Yields of wells completed in the glacial-drift aquifers are highly variable and range from less than 10 to about 1,000 gallons per minute. Large diameter wells that penetrate several thick, saturated, highly permeable sand beds yield the most water. Even in places where wells penetrate only one thin sand bed in the glacial-drift deposits, yields are generally larger than those of wells completed in the underlying bedrock. Transmissivity values that range from 200 to 13,000 feet squared per day have been reported from aquifer tests in glacial-drift aquifers in Kansas. The larger transmissivity values represent places where several thick sand beds were encountered by wells; the smaller values indicate that thin sand beds with low permeability were penetrated.
Movement of water in the glacial-drift aquifers is from recharge areas to discharge areas along major modern streams. Much of the water moves along short flow paths to the nearest surface-water body, where it discharges. Some water follows longer flow paths and discharges to regional drains. A small amount of the water percolates downward and enters un-derlying bedrock aquifers.
The complex interbedding of permeable and poorly permeable sediments in the glacial- drift aquifers results in a large number of local confining units. Accordingly, water in these aquifers is under unconfined conditions in some places and confined conditions in other places. Where several sand and clay beds are stacked, water levels in each of the stacked sand beds may be different. The potentiometric surface of the glacial-drift aquifers is, therefore, a composite surface and shows only the general configuration of water levels.

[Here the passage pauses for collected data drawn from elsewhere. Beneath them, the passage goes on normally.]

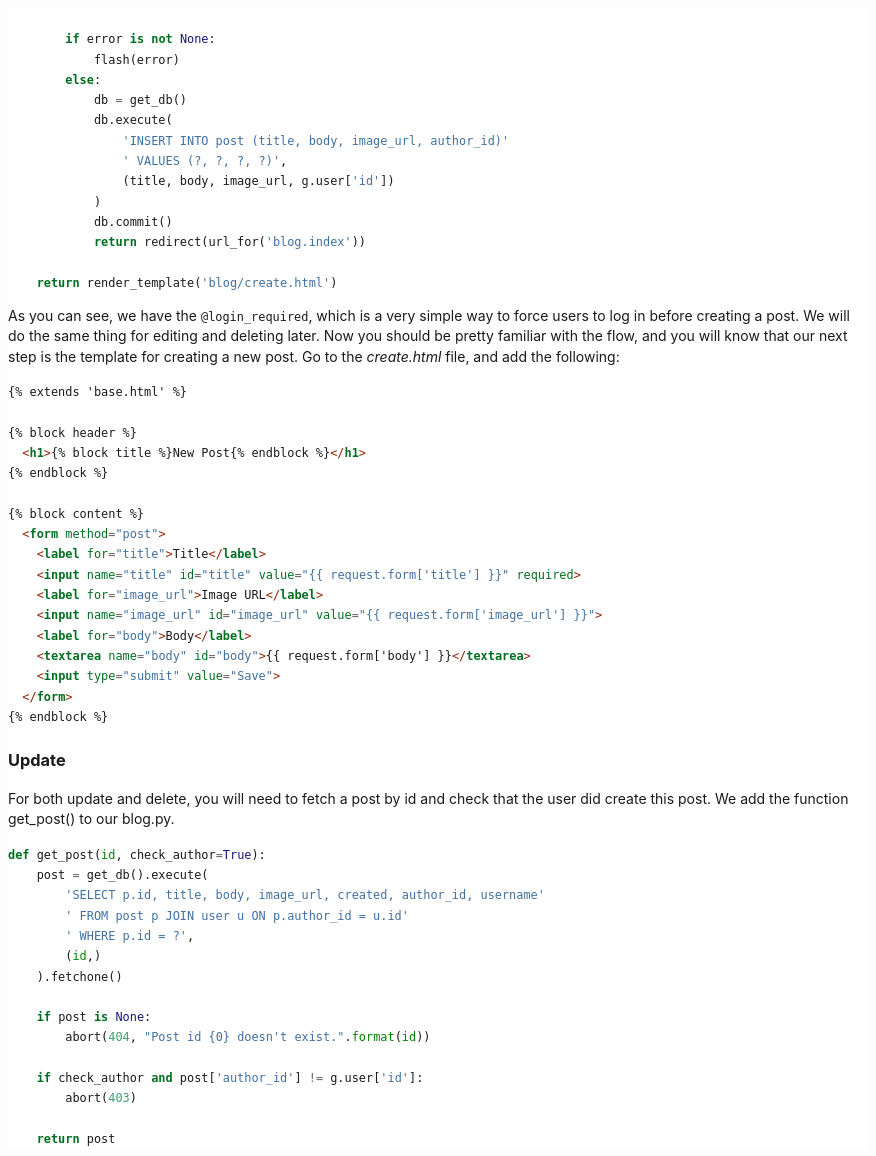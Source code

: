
 ```python

        if error is not None:
            flash(error)
        else:
            db = get_db()
            db.execute(
                'INSERT INTO post (title, body, image_url, author_id)'
                ' VALUES (?, ?, ?, ?)',
                (title, body, image_url, g.user['id'])
            )
            db.commit()
            return redirect(url_for('blog.index'))

    return render_template('blog/create.html')
```

As you can see, we have the ```@login_required```, which is a very simple way to force users to log in before creating a post. We will do the same thing for editing and deleting later. Now you should be pretty familiar with the flow, and you will know that our next step is the template for creating a new post. Go to the *create.html* file, and add the following:

```html
{% extends 'base.html' %}

{% block header %}
  <h1>{% block title %}New Post{% endblock %}</h1>
{% endblock %}

{% block content %}
  <form method="post">
    <label for="title">Title</label>
    <input name="title" id="title" value="{{ request.form['title'] }}" required>
    <label for="image_url">Image URL</label>
    <input name="image_url" id="image_url" value="{{ request.form['image_url'] }}">
    <label for="body">Body</label>
    <textarea name="body" id="body">{{ request.form['body'] }}</textarea>
    <input type="submit" value="Save">
  </form>
{% endblock %}

```

### Update

For both update and delete, you will need to fetch a post by id and check that the user did create this post. We add the function get_post() to our blog.py.

```python
def get_post(id, check_author=True):
    post = get_db().execute(
        'SELECT p.id, title, body, image_url, created, author_id, username'
        ' FROM post p JOIN user u ON p.author_id = u.id'
        ' WHERE p.id = ?',
        (id,)
    ).fetchone()

    if post is None:
        abort(404, "Post id {0} doesn't exist.".format(id))

    if check_author and post['author_id'] != g.user['id']:
        abort(403)

    return post
```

The influence of topography on water levels in these aquifers is shown by a map of their potentiometric surface in Missouri (fig. 45). Topographically high areas in Clinton and Sullivan Counties, for example, stand out clearly. The low water levels parallel to the courses of the Missouri and the Mississippi Rivers and some of their tributaries show that the aquifer discharges water to these streams.
The chemical quality of the water in the glacial-drift aquifers generally is suitable for most uses. The water is hard and commonly is a calcium bicarbonate type although in many places in Missouri and locally in Kansas, it is a sodium sulfate type. Dissolved-solids concentrations in water from these aquifers usually are less than 500 milligrams per liter but exceed 3,900 milligrams per liter in places. Sulfate concentrations ordinarily are 250 milligrams per liter or less except locally in Kansas and in Missouri; concentrations of sulfate as great as 2,150 milligrams per liter have been reported in Missouri. The source of the sulfate is dissolution of gypsum in the underlying bedrock in areas where the hydraulic head in the bedrock is greater than that in the glacial-drift aquifers; this condition allows the high-sulfate water to leak upward. Locally, concentrations of as much as 30 milligrams per liter of iron have been reported in Missouri. Nitrate concentrations that are greater than 45 milligrams per liter have been reported in water from these aquifers in Kansas, which probably reflects local contamination from agricultural sources or human wastes.